Je considérais ce type comme un gamin. Seulement un an et demi de moins que moi, et incapable de contrôler ses pulsions animales. Il venait de le prouver en entrant dans ma chambre.
Pas gêné du tout, il s'assoit sur le lit.
"Ben, c'était pour te dire qu'on mange."
"Je dois prendre ça pour une excuse ?" Je crie presque.

Il me regarde, les yeux grands ouverts, la tête un peu penchée sur le côté. Il a l'air étonné. Tout simplement étonné.

Je regarde dans le grand miroir, au dessus du lit. J'y vois un gringalet avec des dreads blondes, face à une nana en serviette complètement trempée. "Merde, me dis-je. Dans l'histoire, c'est pas lui qui a l'air le plus niais".

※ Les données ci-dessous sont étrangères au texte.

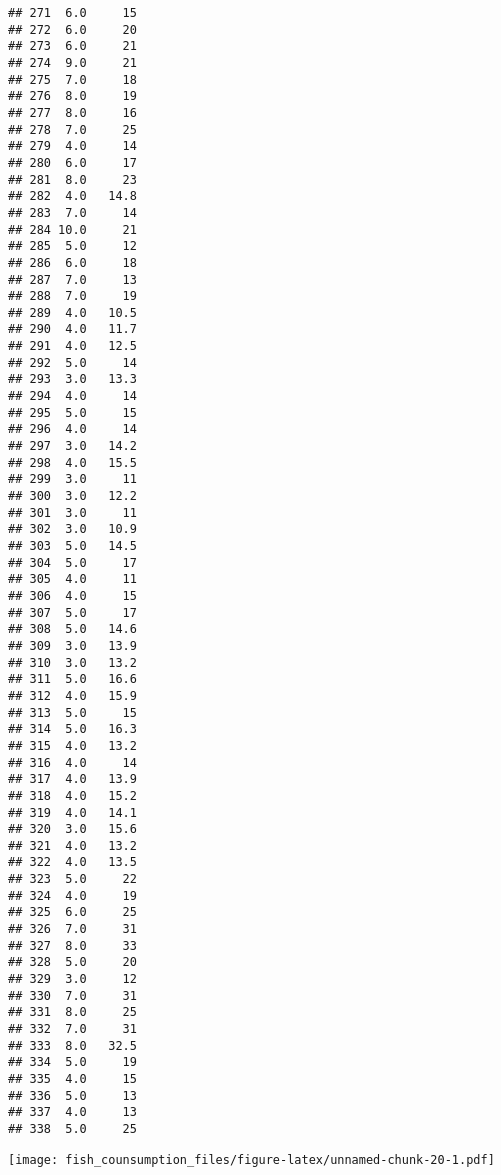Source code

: \documentclass[
]{article}
\newenvironment{Shaded}{\begin{snugshade}}{\end{snugshade}}
\newcommand{\AttributeTok}[1]{\textcolor[rgb]{0.13,0.29,0.53}{#1}}
\newcommand{\CommentTok}[1]{\textcolor[rgb]{0.56,0.35,0.01}{\textit{#1}}}
\newcommand{\FunctionTok}[1]{\textcolor[rgb]{0.13,0.29,0.53}{\textbf{#1}}}
\newcommand{\NormalTok}[1]{#1}
\newcommand{\OtherTok}[1]{\textcolor[rgb]{0.56,0.35,0.01}{#1}}
\newcommand{\SpecialCharTok}[1]{\textcolor[rgb]{0.81,0.36,0.00}{\textbf{#1}}}
\newcommand{\StringTok}[1]{\textcolor[rgb]{0.31,0.60,0.02}{#1}}
\begin{document}
\begin{verbatim}
## 271  6.0     15
## 272  6.0     20
## 273  6.0     21
## 274  9.0     21
## 275  7.0     18
## 276  8.0     19
## 277  8.0     16
## 278  7.0     25
## 279  4.0     14
## 280  6.0     17
## 281  8.0     23
## 282  4.0   14.8
## 283  7.0     14
## 284 10.0     21
## 285  5.0     12
## 286  6.0     18
## 287  7.0     13
## 288  7.0     19
## 289  4.0   10.5
## 290  4.0   11.7
## 291  4.0   12.5
## 292  5.0     14
## 293  3.0   13.3
## 294  4.0     14
## 295  5.0     15
## 296  4.0     14
## 297  3.0   14.2
## 298  4.0   15.5
## 299  3.0     11
## 300  3.0   12.2
## 301  3.0     11
## 302  3.0   10.9
## 303  5.0   14.5
## 304  5.0     17
## 305  4.0     11
## 306  4.0     15
## 307  5.0     17
## 308  5.0   14.6
## 309  3.0   13.9
## 310  3.0   13.2
## 311  5.0   16.6
## 312  4.0   15.9
## 313  5.0     15
## 314  5.0   16.3
## 315  4.0   13.2
## 316  4.0     14
## 317  4.0   13.9
## 318  4.0   15.2
## 319  4.0   14.1
## 320  3.0   15.6
## 321  4.0   13.2
## 322  4.0   13.5
## 323  5.0     22
## 324  4.0     19
## 325  6.0     25
## 326  7.0     31
## 327  8.0     33
## 328  5.0     20
## 329  3.0     12
## 330  7.0     31
## 331  8.0     25
## 332  7.0     31
## 333  8.0   32.5
## 334  5.0     19
## 335  4.0     15
## 336  5.0     13
## 337  4.0     13
## 338  5.0     25
\end{verbatim}

\begin{Shaded}
\end{Shaded}

\texttt{[image: fish\_counsumption\_files/figure-latex/unnamed-chunk-20-1.pdf]}
\end{document}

Je décide de faire comme chez moi... puisque contrairement aux apparences, j'étais bel et bien dans ma chambre. J'ouvre l'armoire, prend les premières fringues qui me tombent sous la main, les balance sur le lit. Tom se contente d'observer ce qui attérit près de lui, de toucher les tissus :
"Hey, c'est du luxe tout ça !"

C'est la remarque de trop. Je m'habille avec de grandes marques, parce que je dois faire bonne figure. Bien-sûr, ce n'est pas une corvée, mais je déteste qu'on me prenne pour une pin-up accro à Yves Saint Laurent et Chanel. Je change de sujet, d'office.
"En même temps, j'aurais pû deviner, à 20 heures passées, que je devais descendre manger. Mais merci quand même !" lui lançai-je en lui reprenant les vêtements des mains, signe que je voulais m'habiller seule.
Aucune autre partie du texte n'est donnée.